Nachfolgend eine Testserie, mit der Sony A7R nebst Stativ und 2 s Selbstauslöservorlauf bei 100 ISO fotografiert. Es wurde mit maximaler Lupenvergrösserung auf das Geländer in der Bildmitte scharfgestellt. Die Bilder wurden nur mit Standardeinstellung in Camera Raw geschärft, die chromatischen Aberrationen bleiben unkorrigiert. Letztere sind aber sehr moderat und in Camera Raw noch gut beherrschbar. Nach der automatischen Korrektur verschwinden sie fast vollständig. Bedenkt bitte, dass es sich hier um fast ungeschärfte Ausschnitte in 200% – Vergrösserung handelt.
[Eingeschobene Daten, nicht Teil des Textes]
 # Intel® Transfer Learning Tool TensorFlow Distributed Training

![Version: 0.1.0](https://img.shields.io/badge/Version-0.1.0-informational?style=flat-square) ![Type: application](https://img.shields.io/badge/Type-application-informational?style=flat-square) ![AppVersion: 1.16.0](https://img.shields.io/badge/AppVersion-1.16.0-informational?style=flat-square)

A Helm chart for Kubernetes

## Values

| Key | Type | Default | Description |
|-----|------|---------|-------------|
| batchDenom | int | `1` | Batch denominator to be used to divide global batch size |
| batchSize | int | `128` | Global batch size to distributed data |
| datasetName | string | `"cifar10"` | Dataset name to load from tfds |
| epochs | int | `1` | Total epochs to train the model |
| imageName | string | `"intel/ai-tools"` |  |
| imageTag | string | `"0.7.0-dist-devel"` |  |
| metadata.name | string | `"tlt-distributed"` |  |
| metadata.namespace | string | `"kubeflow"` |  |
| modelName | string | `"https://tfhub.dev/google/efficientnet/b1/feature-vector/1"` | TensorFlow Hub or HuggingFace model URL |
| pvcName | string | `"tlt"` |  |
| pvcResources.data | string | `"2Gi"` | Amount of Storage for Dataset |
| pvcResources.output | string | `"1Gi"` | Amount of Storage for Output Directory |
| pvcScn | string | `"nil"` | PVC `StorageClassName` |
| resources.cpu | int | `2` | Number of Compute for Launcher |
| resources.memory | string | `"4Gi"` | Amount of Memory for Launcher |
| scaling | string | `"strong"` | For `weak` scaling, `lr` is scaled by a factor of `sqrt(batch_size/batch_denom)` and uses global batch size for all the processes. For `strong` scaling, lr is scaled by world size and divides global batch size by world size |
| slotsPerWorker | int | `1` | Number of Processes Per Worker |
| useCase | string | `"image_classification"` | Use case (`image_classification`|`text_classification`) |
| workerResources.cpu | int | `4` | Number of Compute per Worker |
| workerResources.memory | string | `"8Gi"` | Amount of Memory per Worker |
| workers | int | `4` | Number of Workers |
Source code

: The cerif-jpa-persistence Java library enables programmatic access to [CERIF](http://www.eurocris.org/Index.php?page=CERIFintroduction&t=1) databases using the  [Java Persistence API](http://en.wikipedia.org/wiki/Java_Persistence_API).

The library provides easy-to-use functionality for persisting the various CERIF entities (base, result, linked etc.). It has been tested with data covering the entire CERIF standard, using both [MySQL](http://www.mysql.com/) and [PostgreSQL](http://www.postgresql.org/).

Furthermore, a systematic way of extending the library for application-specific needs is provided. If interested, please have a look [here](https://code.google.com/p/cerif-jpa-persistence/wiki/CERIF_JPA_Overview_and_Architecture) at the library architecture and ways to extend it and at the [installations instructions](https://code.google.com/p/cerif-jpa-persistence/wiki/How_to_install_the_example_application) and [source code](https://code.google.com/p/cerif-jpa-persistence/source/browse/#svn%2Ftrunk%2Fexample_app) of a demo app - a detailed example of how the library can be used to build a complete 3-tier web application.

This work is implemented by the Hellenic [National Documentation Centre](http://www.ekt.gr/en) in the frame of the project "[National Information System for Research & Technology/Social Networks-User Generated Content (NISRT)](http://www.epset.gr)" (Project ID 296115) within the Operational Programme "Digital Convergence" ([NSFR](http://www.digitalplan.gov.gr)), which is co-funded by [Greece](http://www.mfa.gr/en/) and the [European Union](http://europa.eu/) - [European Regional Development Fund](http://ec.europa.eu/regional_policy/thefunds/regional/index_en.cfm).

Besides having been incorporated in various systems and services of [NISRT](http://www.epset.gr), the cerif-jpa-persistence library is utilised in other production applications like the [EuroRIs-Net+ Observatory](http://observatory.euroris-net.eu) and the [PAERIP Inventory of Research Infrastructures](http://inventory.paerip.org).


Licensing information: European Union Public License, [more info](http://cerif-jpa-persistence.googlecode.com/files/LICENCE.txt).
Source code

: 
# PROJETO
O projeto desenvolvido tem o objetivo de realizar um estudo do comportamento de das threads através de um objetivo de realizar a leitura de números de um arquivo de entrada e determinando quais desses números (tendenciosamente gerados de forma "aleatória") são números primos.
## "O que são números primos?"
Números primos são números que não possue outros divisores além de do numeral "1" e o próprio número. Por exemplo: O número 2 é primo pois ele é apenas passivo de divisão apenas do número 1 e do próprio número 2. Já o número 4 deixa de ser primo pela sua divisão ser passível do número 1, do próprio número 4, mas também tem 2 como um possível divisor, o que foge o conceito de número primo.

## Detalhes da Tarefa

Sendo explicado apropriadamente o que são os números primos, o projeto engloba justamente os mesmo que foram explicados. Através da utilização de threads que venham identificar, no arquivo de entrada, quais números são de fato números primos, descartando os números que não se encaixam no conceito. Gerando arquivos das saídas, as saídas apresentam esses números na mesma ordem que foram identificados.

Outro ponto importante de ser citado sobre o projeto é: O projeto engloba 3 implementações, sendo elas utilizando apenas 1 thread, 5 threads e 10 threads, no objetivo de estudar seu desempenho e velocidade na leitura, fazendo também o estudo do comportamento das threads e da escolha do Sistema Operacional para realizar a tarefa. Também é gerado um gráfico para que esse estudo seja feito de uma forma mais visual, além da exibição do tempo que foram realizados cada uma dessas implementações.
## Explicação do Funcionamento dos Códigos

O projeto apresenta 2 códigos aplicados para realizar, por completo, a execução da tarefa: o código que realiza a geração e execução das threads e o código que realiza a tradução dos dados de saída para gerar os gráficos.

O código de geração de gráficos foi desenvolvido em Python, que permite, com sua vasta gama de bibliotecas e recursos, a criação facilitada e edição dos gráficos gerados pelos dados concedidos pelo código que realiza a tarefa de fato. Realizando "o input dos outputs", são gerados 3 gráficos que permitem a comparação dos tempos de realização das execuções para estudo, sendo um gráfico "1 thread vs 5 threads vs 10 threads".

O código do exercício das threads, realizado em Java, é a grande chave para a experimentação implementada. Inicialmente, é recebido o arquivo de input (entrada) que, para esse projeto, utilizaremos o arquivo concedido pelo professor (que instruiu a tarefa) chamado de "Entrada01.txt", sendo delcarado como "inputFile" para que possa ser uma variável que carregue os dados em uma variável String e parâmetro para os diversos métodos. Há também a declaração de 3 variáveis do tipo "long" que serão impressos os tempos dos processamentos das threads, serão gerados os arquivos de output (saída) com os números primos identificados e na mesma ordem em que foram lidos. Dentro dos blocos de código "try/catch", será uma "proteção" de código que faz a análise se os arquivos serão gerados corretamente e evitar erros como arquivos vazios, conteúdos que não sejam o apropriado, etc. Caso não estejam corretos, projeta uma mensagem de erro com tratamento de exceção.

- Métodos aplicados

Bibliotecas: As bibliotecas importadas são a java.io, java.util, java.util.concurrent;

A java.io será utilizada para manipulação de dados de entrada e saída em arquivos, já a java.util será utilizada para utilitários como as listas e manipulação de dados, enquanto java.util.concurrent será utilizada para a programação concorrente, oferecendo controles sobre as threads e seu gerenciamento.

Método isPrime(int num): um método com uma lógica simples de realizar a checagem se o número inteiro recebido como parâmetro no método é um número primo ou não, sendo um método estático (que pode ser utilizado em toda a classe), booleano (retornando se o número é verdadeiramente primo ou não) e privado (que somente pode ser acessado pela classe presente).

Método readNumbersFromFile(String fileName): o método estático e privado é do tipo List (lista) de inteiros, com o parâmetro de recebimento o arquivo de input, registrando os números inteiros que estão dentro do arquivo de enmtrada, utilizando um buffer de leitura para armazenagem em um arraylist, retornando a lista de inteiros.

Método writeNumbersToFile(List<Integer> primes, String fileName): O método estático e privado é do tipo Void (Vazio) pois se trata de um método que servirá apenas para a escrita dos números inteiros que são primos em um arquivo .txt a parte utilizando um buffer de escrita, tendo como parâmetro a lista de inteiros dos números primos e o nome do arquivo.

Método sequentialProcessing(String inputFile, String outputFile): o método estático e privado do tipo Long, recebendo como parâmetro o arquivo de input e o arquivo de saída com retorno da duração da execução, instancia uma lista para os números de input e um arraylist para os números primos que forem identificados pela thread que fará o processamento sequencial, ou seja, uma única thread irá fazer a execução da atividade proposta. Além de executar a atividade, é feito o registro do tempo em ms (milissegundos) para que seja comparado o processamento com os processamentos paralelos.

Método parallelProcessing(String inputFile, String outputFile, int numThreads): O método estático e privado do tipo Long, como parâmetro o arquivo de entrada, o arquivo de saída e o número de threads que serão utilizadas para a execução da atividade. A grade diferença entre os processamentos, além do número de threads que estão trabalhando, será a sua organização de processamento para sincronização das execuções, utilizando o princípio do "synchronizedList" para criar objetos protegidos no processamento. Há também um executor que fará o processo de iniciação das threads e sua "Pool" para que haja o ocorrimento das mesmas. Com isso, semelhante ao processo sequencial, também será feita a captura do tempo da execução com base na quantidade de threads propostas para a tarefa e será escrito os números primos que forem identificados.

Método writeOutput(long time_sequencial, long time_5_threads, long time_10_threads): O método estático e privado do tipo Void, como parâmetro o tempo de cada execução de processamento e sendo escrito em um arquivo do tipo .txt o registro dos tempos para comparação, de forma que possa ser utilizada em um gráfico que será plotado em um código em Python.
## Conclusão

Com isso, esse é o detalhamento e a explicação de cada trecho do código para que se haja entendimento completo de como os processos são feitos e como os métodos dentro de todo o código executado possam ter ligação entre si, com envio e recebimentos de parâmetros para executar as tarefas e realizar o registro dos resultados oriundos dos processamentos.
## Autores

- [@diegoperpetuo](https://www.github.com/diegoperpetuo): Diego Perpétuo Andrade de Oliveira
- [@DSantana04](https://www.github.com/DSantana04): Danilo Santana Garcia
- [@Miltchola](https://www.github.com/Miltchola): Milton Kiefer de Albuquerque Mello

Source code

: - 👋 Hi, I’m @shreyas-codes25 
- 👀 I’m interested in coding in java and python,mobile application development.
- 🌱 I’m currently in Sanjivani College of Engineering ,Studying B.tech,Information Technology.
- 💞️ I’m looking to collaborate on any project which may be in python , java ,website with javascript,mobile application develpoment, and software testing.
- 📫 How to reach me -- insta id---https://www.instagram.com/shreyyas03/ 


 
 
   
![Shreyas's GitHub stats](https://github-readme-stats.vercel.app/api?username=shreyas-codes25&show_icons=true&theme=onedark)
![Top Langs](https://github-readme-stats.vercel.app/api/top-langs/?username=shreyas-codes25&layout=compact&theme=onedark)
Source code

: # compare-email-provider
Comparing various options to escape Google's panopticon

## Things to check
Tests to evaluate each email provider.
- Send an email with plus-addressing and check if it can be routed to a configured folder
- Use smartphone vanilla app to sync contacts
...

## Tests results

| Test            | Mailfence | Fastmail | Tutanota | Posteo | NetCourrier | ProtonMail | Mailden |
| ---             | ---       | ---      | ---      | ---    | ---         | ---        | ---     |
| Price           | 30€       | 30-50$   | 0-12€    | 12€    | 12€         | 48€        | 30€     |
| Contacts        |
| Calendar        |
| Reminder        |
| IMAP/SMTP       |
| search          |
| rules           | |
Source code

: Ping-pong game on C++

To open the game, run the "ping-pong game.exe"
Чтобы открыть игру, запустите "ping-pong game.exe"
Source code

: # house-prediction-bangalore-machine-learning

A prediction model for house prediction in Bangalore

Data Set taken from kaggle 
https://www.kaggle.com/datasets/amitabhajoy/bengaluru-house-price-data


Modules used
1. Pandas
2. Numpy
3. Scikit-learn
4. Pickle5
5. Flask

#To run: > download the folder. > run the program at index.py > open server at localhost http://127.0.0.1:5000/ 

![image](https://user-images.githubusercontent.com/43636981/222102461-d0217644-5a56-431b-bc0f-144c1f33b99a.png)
Anmerkung : die Blende meines Tamrons ist leider falsch kalibriert, was sich darin äussert, dass sie den Strahlengang bei Offenblende nicht vollständig freigibt. Ich habe deshalb alle Einstellungen beim Tamron interpoliert, die Offenblende entspricht in Wirklichkeit f/4.

Die gesamte Szene (Tokina bei Offenblende) – man erkennt deutlich die ausgeprägte Vignettierung !

Offenblende (Tokina f/3,5 und Tamron f/4)

Bildmitte (Tokina links und Tamron rechts).
Ecke rechts oben (Tokina links und Tamron rechts).

Auch wenn es beiden Objektive bei Offeblende noch an Kontrast mangelt, ist das Tokina deutlich schärfer in der Bildmitte, während das Tamron am Rand etwas detaillierter wirkt.

f/5,6

Bildmitte (Tokina links und Tamron rechts).
Die Tendenz setzt sich bei f/5,6 fort.

f/8

Bildmitte (Tokina links und Tamron rechts).
Ecke rechts oben (Tokina links und Tamron rechts).

f/11

Bildmitte (Tokina links und Tamron rechts).
Ecke rechts oben (Tokina links und Tamron rechts).

Bei f/11 schlägt die Diffraktion schon beim Tamron in der Bildmitte zu, während der Bildrand zufriedenstellend wird, ausser beim Tokina. Bei f/16 wird das Bild schon wieder deutlich weicher und diese Einstellung (und die f/22 beim Tamron) ist deshalb nur nützlich, wenn die Schärfentiefe absolute Priorität hat. Auch wenn beide Objektive in Sachen Schärfe und Kontrast keine Höchstleistungen bringen, sind sie doch durchaus brauchbar, das Tokina am Vollformat nur mit Abstrichen in den Bildecken.

Bildfeldwölbung, Verzeichnung und Vignettierung

Natürlich kann man mit den beiden Objektiven bei einer Naheinstellung von 25 cm keine richtigen Makroaufnahmen erwarten und das Bokeh hält sich auch schwer in Grenzen. Im Unterschied zu den meisten Originalherstellerobjektiven fehlt dem Tamron und Tokina auch ein optischer Korrekturausgleich bei kürzeren Entfernungen, was die Leistungen im Nahbereich zunehmend verringert.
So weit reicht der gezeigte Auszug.